Let’s begin with the first of the two. In our case study it seems pretty clear that the experimental effect (i.e., the effect of holding a pen in a specific position on the ranking of the funniness of a cartoon) is not the phenomenon under investigation. There are other cases in psychological research, however, where researchers do wonder whether a specific causal effect in an experiment tells us something about the behavior of humans outside experiments. As Jimenez-Buedo and Guala (2016) recount, there is a debate about this in behavioral economics, which is concerned with precisely the question of whether some experimental effects are “caused by the peculiar circumstances in which the subjects are artificially placed” (Jimenez-Buedo & Guala, 2016, 5) rather than allowing us to learn something about a behavior that is also exhibited in the real world. The example they use concerns the dictator game, where experimental subjects are given a budget of 20 dollars and told that they can choose to transfer some of that money to an anonymous other player that has been randomly assigned to them. Surprisingly (from the perspective of utility maximization), many experimental subjects donate some money. This has given rise to the question of whether the effect is real (i.e., whether we can expect this kind of altruistic behavior outside the lab) or whether it is an experimental artifact. I argue that this question can be understood from within the framework of my analysis, in that it asks whether the experiment has introduced specific confounders that make the data unreliable with regarded to the intended conclusion about a phenomenon in the real world.

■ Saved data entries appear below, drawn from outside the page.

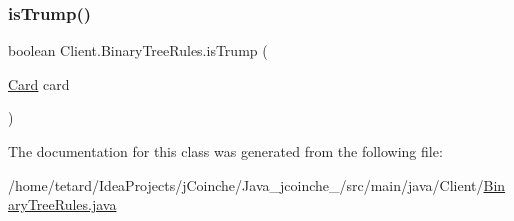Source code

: \mbox{\label{classClient_1_1BinaryTreeRules_a27149c7f4a1039d0baf2d5f19f56b6ce}} 
\subsubsection{\texorpdfstring{is\+Trump()}{isTrump()}}
{\footnotesize\ttfamily boolean Client.\+Binary\+Tree\+Rules.\+is\+Trump (\begin{DoxyParamCaption}\item[{\mbox{\hyperlink{classCommon_1_1Card}{Card}}}]{card }\end{DoxyParamCaption})\hspace{0.3cm}{\ttfamily [inline]}}



The documentation for this class was generated from the following file\+:\begin{DoxyCompactItemize}
\item 
/home/tetard/\+Idea\+Projects/j\+Coinche/\+Java\+\_\+jcoinche\+\_/src/main/java/\+Client/\mbox{\hyperlink{BinaryTreeRules_8java}{Binary\+Tree\+Rules.\+java}}\end{DoxyCompactItemize}
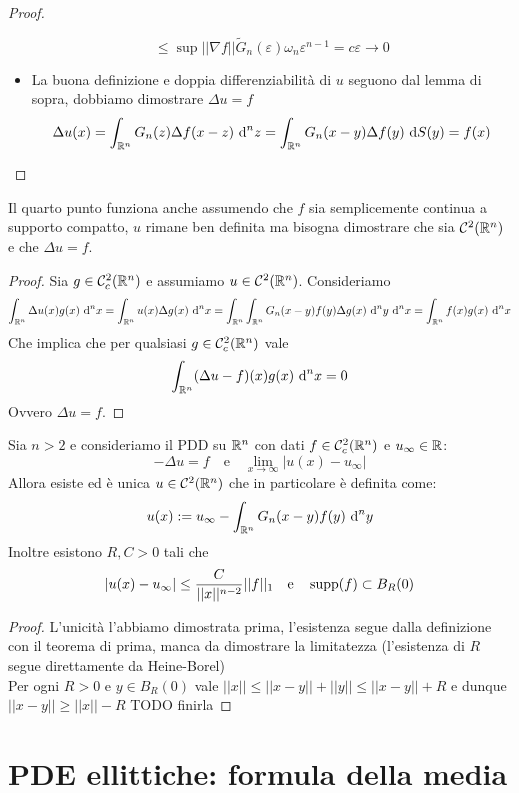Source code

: \documentclass{article}
\begin{document}
\begin{proof}
\begin{itemize}
        \[\le \sup||\nabla f|| \tilde{G}_n(\varepsilon) \omega_n \varepsilon^{n-1} = c\varepsilon \to 0\]
        \item La buona definizione e doppia differenziabilità di $u$ seguono dal lemma di sopra, dobbiamo dimostrare $\Delta u = f$
        \[\Delta u(x) = \int_{\mathbb{R}^n} G_n(z) \Delta f(x-z)\text{ d}^n z = \int_{\mathbb{R}^n} G_n(x-y)\Delta f(y)\text{ d} S(y) = f(x)\]
    \end{itemize}
\end{proof}

\begin{remark}{}{}
    Il quarto punto funziona anche assumendo che $f$ sia semplicemente continua a supporto compatto, $u$ rimane ben definita ma bisogna dimostrare che sia $\mathcal{C}^2(\mathbb{R}^n)$ e che $\Delta u = f$.
\end{remark}
\begin{proof}
    Sia $g \in \mathcal{C}^2_c(\mathbb{R}^n)$ e assumiamo $u \in \mathcal{C}^2(\mathbb{R}^n)$. Consideriamo
    \[\int_{\mathbb{R}^n}\Delta u (x) g(x) \text{ d}^n x = \int_{\mathbb{R}^n}u(x)\Delta g(x)\text{ d}^n x = \int_{\mathbb{R}^n}\int_{\mathbb{R}^n}G_n(x-y)f(y)\Delta g(x)\text{ d}^n y\text{ d}^n x = \int_{\mathbb{R}^n} f(x)g(x)\text{ d}^n x\]
    Che implica che per qualsiasi $g \in \mathcal{C}^2_c(\mathbb{R}^n)$ vale
    \[\int_{\mathbb{R}^n}(\Delta u - f)(x)g(x)\text{ d}^n x = 0\]
    Ovvero $\Delta u = f$.
\end{proof}

\begin{theorem}{}{}
    Sia $n>2$ e consideriamo il PDD su $\mathbb{R}^n$ con dati $f \in \mathcal{C}^2_c(\mathbb{R}^n)$ e $u_\infty\in\mathbb{R}$:
    \[-\Delta u = f \quad \text{e}\quad \lim_{x\to\infty}|u(x)-u_\infty|\]
    Allora esiste ed è unica $u \in \mathcal{C}^2(\mathbb{R}^n)$ che in particolare è definita come:
    \[u(x):= u_\infty - \int_{\mathbb{R}^n} G_n(x-y)f(y)\text{ d}^n y\]
    Inoltre esistono $R,C>0$ tali che 
    \[|u(x) - u_\infty| \le \frac{C}{||x||^{n-2}}||f||_1 \quad \text{e}\quad \operatorname{supp}(f) \subset B_R(0)\]
\end{theorem}
\begin{proof}
    L'unicità l'abbiamo dimostrata prima, l'esistenza segue dalla definizione con il teorema di prima, manca da dimostrare la limitatezza (l'esistenza di $R$ segue direttamente da Heine-Borel)\\
    Per ogni $R>0$ e $y \in B_R(0)$ vale $||x||\le ||x-y||+||y||\le ||x-y||+R$ e dunque $||x-y||\ge ||x|| - R$
    TODO finirla
\end{proof}

\section{PDE ellittiche: formula della media}
\end{document}

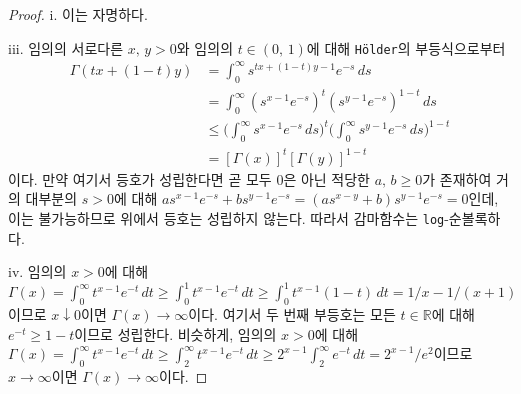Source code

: \begin{proof}
    i. 이는 자명하다.

    iii. 임의의 서로다른 $x,\,y>0$와 임의의 $t\in(0,\,1)$에 대해 \texttt{H\"older}의 부등식으로부터
    \begin{align*}
        \Gamma(tx+(1-t)y)&=\int_0^\infty s^{tx+(1-t)y-1}e^{-s}\,ds\\
        &=\int_0^\infty(s^{x-1}e^{-s})^t(s^{y-1}e^{-s})^{1-t}\,ds\\
        &\leq\bigg(\int_0^\infty s^{x-1}e^{-s}\,ds\bigg)^t\bigg(\int_0^\infty s^{y-1}e^{-s}\,ds\bigg)^{1-t}\\
        &=[\Gamma(x)]^t[\Gamma(y)]^{1-t}
    \end{align*}
    이다. 만약 여기서 등호가 성립한다면 곧 모두 $0$은 아닌 적당한 $a,\,b\geq0$가 존재하여 거의 대부분의 $s>0$에 대해 $as^{x-1}e^{-s}+bs^{y-1}e^{-s}=(as^{x-y}+b)s^{y-1}e^{-s}=0$인데, 이는 불가능하므로 위에서 등호는 성립하지 않는다. 따라서 감마함수는 \texttt{log}-순볼록하다.

    iv. 임의의 $x>0$에 대해 $\Gamma(x)=\int_0^\infty t^{x-1}e^{-t}\,dt\geq\int_0^1 t^{x-1}e^{-t}\,dt\geq\int_0^1 t^{x-1}(1-t)\,dt=1/x-1/(x+1)$이므로 $x\downarrow0$이면 $\Gamma(x)\to\infty$이다. 여기서 두 번째 부등호는 모든 $t\in\mathbb{R}$에 대해 $e^{-t}\geq1-t$이므로 성립한다. 비슷하게, 임의의 $x>0$에 대해 $\Gamma(x)=\int_0^\infty t^{x-1}e^{-t}\,dt\geq\int_2^\infty t^{x-1}e^{-t}\,dt\geq2^{x-1}\int_2^\infty e^{-t}\,dt=2^{x-1}/e^2$이므로 $x\to\infty$이면 $\Gamma(x)\to\infty$이다.


\end{proof}
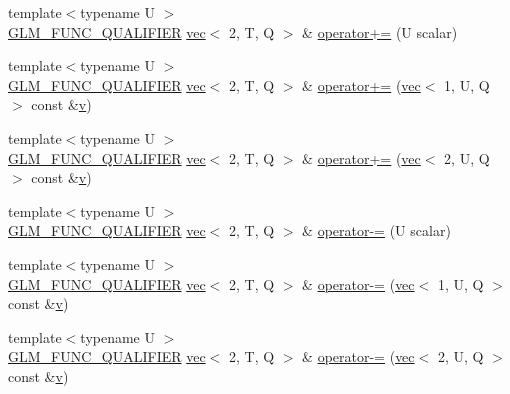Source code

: \begin{DoxyCompactItemize}
{\footnotesize template$<$typename U $>$ }\\\mbox{\hyperlink{setup_8hpp_a33fdea6f91c5f834105f7415e2a64407}{G\+L\+M\+\_\+\+F\+U\+N\+C\+\_\+\+Q\+U\+A\+L\+I\+F\+I\+ER}} \mbox{\hyperlink{structglm_1_1vec}{vec}}$<$ 2, T, Q $>$ \& \mbox{\hyperlink{structglm_1_1vec_3_012_00_01_t_00_01_q_01_4_a85009f198924c17e5830290e55c04323}{operator+=}} (U scalar)
\item 
{\footnotesize template$<$typename U $>$ }\\\mbox{\hyperlink{setup_8hpp_a33fdea6f91c5f834105f7415e2a64407}{G\+L\+M\+\_\+\+F\+U\+N\+C\+\_\+\+Q\+U\+A\+L\+I\+F\+I\+ER}} \mbox{\hyperlink{structglm_1_1vec}{vec}}$<$ 2, T, Q $>$ \& \mbox{\hyperlink{structglm_1_1vec_3_012_00_01_t_00_01_q_01_4_a5a24f12fc3b14e67842a4759cdca08b2}{operator+=}} (\mbox{\hyperlink{structglm_1_1vec}{vec}}$<$ 1, U, Q $>$ const \&\mbox{\hyperlink{_s_d_l__opengl_8h_a10a82eabcb59d2fcd74acee063775f90}{v}})
\item 
{\footnotesize template$<$typename U $>$ }\\\mbox{\hyperlink{setup_8hpp_a33fdea6f91c5f834105f7415e2a64407}{G\+L\+M\+\_\+\+F\+U\+N\+C\+\_\+\+Q\+U\+A\+L\+I\+F\+I\+ER}} \mbox{\hyperlink{structglm_1_1vec}{vec}}$<$ 2, T, Q $>$ \& \mbox{\hyperlink{structglm_1_1vec_3_012_00_01_t_00_01_q_01_4_aeddb35c29290a573a8e33b70c2bb5cd8}{operator+=}} (\mbox{\hyperlink{structglm_1_1vec}{vec}}$<$ 2, U, Q $>$ const \&\mbox{\hyperlink{_s_d_l__opengl_8h_a10a82eabcb59d2fcd74acee063775f90}{v}})
\item 
{\footnotesize template$<$typename U $>$ }\\\mbox{\hyperlink{setup_8hpp_a33fdea6f91c5f834105f7415e2a64407}{G\+L\+M\+\_\+\+F\+U\+N\+C\+\_\+\+Q\+U\+A\+L\+I\+F\+I\+ER}} \mbox{\hyperlink{structglm_1_1vec}{vec}}$<$ 2, T, Q $>$ \& \mbox{\hyperlink{structglm_1_1vec_3_012_00_01_t_00_01_q_01_4_a55b50722876c56ed99f91322a5f9a5b4}{operator-\/=}} (U scalar)
\item 
{\footnotesize template$<$typename U $>$ }\\\mbox{\hyperlink{setup_8hpp_a33fdea6f91c5f834105f7415e2a64407}{G\+L\+M\+\_\+\+F\+U\+N\+C\+\_\+\+Q\+U\+A\+L\+I\+F\+I\+ER}} \mbox{\hyperlink{structglm_1_1vec}{vec}}$<$ 2, T, Q $>$ \& \mbox{\hyperlink{structglm_1_1vec_3_012_00_01_t_00_01_q_01_4_a567c2cbb4b73916d5d4ae45058074aea}{operator-\/=}} (\mbox{\hyperlink{structglm_1_1vec}{vec}}$<$ 1, U, Q $>$ const \&\mbox{\hyperlink{_s_d_l__opengl_8h_a10a82eabcb59d2fcd74acee063775f90}{v}})
\item 
{\footnotesize template$<$typename U $>$ }\\\mbox{\hyperlink{setup_8hpp_a33fdea6f91c5f834105f7415e2a64407}{G\+L\+M\+\_\+\+F\+U\+N\+C\+\_\+\+Q\+U\+A\+L\+I\+F\+I\+ER}} \mbox{\hyperlink{structglm_1_1vec}{vec}}$<$ 2, T, Q $>$ \& \mbox{\hyperlink{structglm_1_1vec_3_012_00_01_t_00_01_q_01_4_ae73ba64842a46d90b3e6a61df288f70d}{operator-\/=}} (\mbox{\hyperlink{structglm_1_1vec}{vec}}$<$ 2, U, Q $>$ const \&\mbox{\hyperlink{_s_d_l__opengl_8h_a10a82eabcb59d2fcd74acee063775f90}{v}})

\end{DoxyCompactItemize}
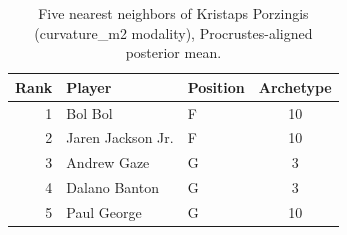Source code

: \begin{table}[htbp]
  \centering\small
  \begin{tabular}{rllc}
    \toprule
    Rank & Player & Position & Archetype \\
    \midrule
    1 & Bol Bol & F & 10 \\
    2 & Jaren Jackson Jr. & F & 10 \\
    3 & Andrew Gaze & G & 3 \\
    4 & Dalano Banton & G & 3 \\
    5 & Paul George & G & 10 \\
    \bottomrule
  \end{tabular}
  \caption{Five nearest neighbors of Kristaps Porzingis (curvature_m2 modality), Procrustes-aligned posterior mean.}
  \label{tab:Kristaps_Porzingis_neighbors_curvature_m2}
\end{table}


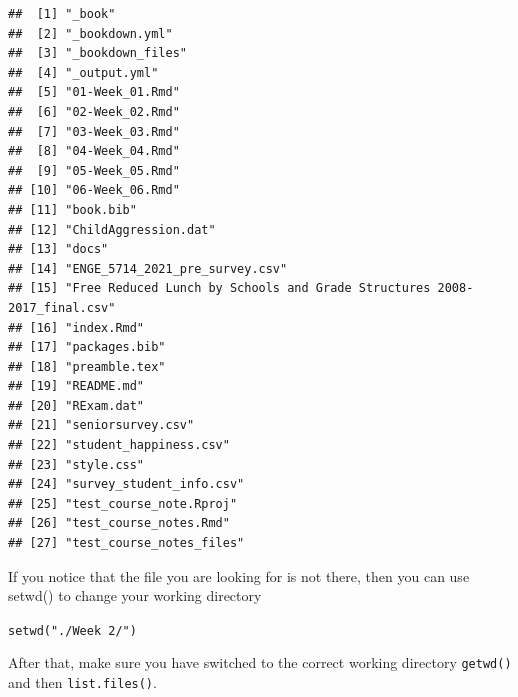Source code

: \documentclass[
]{book}
\begin{document}
\begin{verbatim}
##  [1] "_book"                                                                 
##  [2] "_bookdown.yml"                                                         
##  [3] "_bookdown_files"                                                       
##  [4] "_output.yml"                                                           
##  [5] "01-Week_01.Rmd"                                                        
##  [6] "02-Week_02.Rmd"                                                        
##  [7] "03-Week_03.Rmd"                                                        
##  [8] "04-Week_04.Rmd"                                                        
##  [9] "05-Week_05.Rmd"                                                        
## [10] "06-Week_06.Rmd"                                                        
## [11] "book.bib"                                                              
## [12] "ChildAggression.dat"                                                   
## [13] "docs"                                                                  
## [14] "ENGE_5714_2021_pre_survey.csv"                                         
## [15] "Free Reduced Lunch by Schools and Grade Structures 2008-2017_final.csv"
## [16] "index.Rmd"                                                             
## [17] "packages.bib"                                                          
## [18] "preamble.tex"                                                          
## [19] "README.md"                                                             
## [20] "RExam.dat"                                                             
## [21] "seniorsurvey.csv"                                                      
## [22] "student_happiness.csv"                                                 
## [23] "style.css"                                                             
## [24] "survey_student_info.csv"                                               
## [25] "test_course_note.Rproj"                                                
## [26] "test_course_notes.Rmd"                                                 
## [27] "test_course_notes_files"
\end{verbatim}

If you notice that the file you are looking for is not there, then you can use setwd() to change your working directory

\texttt{setwd("./Week\ 2/")}

After that, make sure you have switched to the correct working directory
\texttt{getwd()} and then \texttt{list.files()}.
\end{document}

Let me now turn to the second way in which artificiality might be considered a problem. According to it, the problem lies not with the artificiality of the experimental design or data as such (since, as I argued, what matters is that the data speak to the hypothesis), but with the lack of ecological plausibility of the hypothesis that is being tested. For example, take a research program about human development or human perception that focuses exclusively on cognitive mechanisms and ignores the sociohistorical and environmental circumstances in which human development takes place. From the perspective of more “ecological” approaches, this kind of hypothesis leaves out important variables.Footnote 19 An experiment that tries to translate such an impoverished hypothesis into an experimental design might be reliable in the sense defined above (i.e., speak directly to the hypothesis) but nonetheless end up producing experimental data that are not truly informative about the subject matter under investigation, because the hypothesis that is being tested represents an impoverished (or outright false) theoretical picture of the domain in question. In such cases, the artificiality-charge should be directed at the hypothesis or theory under investigation, not at the experiment.Footnote 20

This possibility can be illuminated by means of Giora Hon’s (1989) analysis of experimental errors. Hon distinguishes between four steps of an experiment, which include (1) laying down the theoretical framework, (2) designing and implementing an experiment, (3) making experimental observations and (4) processing/interpreting the data. Correspondingly, he says that errors can occur at each of these stages. While I have focused on steps 2-4 in this article, I want to highlight that the very choice of hypothesis and/or theoretical framework (Hon’s step 1) might be misguided, such that experimental data, even if they speak to a hypothesis implied by this framework (i.e., are reliable in the sense outlined above), might be pointless from the perspective of a different framework or hypothesis. This analysis makes it clear that while artificiality is a desirable and necessary feature of stage 2 of an experiment, the resulting data are only epistemically valuable if – in addition to being reliable (i.e., addressing the hypothesis they are generated for) – the theoretical framework itself captures the complexity of the phenomena under investigation. In turn, this means that it is possible to generate “reliable” data for what may by others be regarded as an ecologically implausible theory.Footnote 21

Hon’s analysis is illuminating in that it reminds us that possible errors pertaining to experimental results are not exhausted by a failure to meet the reactivity challenge (in the sense outlined above) but can also be due to flaws at other points in the experiment.Footnote 22 For my current purposes, the “error” of testing an ecologically implausible theory is interesting. This kind of error is not strictly speaking an “experimental” error but it still results in problems with the inferences that can be drawn from the experimental data. In this vein, I distinguish between (1) experimental artifacts (unsound conclusions that are drawn from experimental data due to a failure to meet the reactivity challenge) and (2) higher-order artifacts (problematic conclusions that are drawn from experimental data due to the ecological implausibility of the hypothesis under investigation). I argue that higher-order artifacts can occur even if the reactivity challenge is met (i.e., if the data are reliable).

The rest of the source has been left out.